> [Activity] When a line of the entries contains the word "você", report that line.

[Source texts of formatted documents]
- - - -

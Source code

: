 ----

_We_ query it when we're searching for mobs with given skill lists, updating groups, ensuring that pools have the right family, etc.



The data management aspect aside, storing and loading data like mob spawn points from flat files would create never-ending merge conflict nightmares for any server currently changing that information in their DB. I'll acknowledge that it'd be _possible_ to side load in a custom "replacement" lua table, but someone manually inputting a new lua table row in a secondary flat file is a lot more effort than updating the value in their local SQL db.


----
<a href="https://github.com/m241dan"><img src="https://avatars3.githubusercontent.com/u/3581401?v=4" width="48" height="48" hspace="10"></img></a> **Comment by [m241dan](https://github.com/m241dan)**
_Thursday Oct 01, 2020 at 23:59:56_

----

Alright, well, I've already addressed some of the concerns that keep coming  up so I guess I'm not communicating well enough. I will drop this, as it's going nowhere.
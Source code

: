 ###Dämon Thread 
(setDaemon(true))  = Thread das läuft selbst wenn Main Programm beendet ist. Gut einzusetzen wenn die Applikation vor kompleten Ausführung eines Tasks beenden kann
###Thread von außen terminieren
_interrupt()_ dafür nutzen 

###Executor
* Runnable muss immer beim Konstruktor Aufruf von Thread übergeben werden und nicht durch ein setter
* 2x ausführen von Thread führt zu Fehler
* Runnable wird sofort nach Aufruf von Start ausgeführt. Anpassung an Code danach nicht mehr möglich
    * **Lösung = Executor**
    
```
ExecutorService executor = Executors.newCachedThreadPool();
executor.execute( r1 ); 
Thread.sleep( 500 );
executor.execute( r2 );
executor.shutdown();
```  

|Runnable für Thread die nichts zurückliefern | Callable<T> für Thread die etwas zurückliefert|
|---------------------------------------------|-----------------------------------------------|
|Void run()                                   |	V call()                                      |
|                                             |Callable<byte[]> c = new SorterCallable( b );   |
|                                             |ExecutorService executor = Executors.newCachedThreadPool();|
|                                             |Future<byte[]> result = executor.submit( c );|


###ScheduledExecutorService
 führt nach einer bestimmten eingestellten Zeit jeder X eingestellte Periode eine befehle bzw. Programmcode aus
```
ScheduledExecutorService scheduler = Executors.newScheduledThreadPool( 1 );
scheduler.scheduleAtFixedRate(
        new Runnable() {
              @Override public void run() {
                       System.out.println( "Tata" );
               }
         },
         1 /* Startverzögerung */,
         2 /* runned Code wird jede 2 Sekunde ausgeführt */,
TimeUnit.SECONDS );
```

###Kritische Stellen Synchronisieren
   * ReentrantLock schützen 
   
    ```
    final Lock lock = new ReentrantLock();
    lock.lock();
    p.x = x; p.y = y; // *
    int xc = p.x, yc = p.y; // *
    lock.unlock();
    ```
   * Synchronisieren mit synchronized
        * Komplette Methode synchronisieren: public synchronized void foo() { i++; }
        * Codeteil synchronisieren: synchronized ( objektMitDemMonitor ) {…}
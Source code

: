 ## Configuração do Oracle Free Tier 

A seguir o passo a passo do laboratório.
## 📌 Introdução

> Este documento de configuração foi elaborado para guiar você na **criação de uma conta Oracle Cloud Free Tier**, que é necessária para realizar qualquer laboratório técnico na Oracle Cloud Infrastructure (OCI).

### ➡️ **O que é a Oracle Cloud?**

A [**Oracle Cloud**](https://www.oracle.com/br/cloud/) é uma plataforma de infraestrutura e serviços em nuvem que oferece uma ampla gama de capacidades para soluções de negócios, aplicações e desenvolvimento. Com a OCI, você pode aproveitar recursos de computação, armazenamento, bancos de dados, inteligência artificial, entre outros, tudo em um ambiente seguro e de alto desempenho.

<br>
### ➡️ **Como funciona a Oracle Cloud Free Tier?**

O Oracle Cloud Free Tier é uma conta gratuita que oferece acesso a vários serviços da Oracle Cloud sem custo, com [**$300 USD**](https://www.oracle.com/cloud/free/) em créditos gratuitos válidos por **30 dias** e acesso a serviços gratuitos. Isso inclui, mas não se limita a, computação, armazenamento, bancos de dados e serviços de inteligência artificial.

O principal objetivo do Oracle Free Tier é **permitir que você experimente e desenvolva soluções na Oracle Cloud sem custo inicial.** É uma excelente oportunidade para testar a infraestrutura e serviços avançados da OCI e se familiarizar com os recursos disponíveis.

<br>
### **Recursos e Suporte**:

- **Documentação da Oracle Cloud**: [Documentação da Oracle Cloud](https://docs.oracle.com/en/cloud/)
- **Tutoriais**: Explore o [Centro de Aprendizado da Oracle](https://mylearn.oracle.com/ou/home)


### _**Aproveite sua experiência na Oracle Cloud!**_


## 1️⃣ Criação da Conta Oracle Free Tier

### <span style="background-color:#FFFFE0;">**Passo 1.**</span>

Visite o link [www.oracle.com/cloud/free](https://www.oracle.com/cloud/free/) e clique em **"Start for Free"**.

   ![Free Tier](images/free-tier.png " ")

- - - -

> [Task output]
> Este documento de configuração foi elaborado para guiar você na **criação de uma conta Oracle Cloud Free Tier**, que é necessária para realizar qualquer laboratório técnico na Oracle Cloud Infrastructure (OCI).
A [**Oracle Cloud**](https://www.oracle.com/br/cloud/) é uma plataforma de infraestrutura e serviços em nuvem que oferece uma ampla gama de capacidades para soluções de negócios, aplicações e desenvolvimento. Com a OCI, você pode aproveitar recursos de computação, armazenamento, bancos de dados, inteligência artificial, entre outros, tudo em um ambiente seguro e de alto desempenho.
O principal objetivo do Oracle Free Tier é **permitir que você experimente e desenvolva soluções na Oracle Cloud sem custo inicial.** É uma excelente oportunidade para testar a infraestrutura e serviços avançados da OCI e se familiarizar com os recursos disponíveis.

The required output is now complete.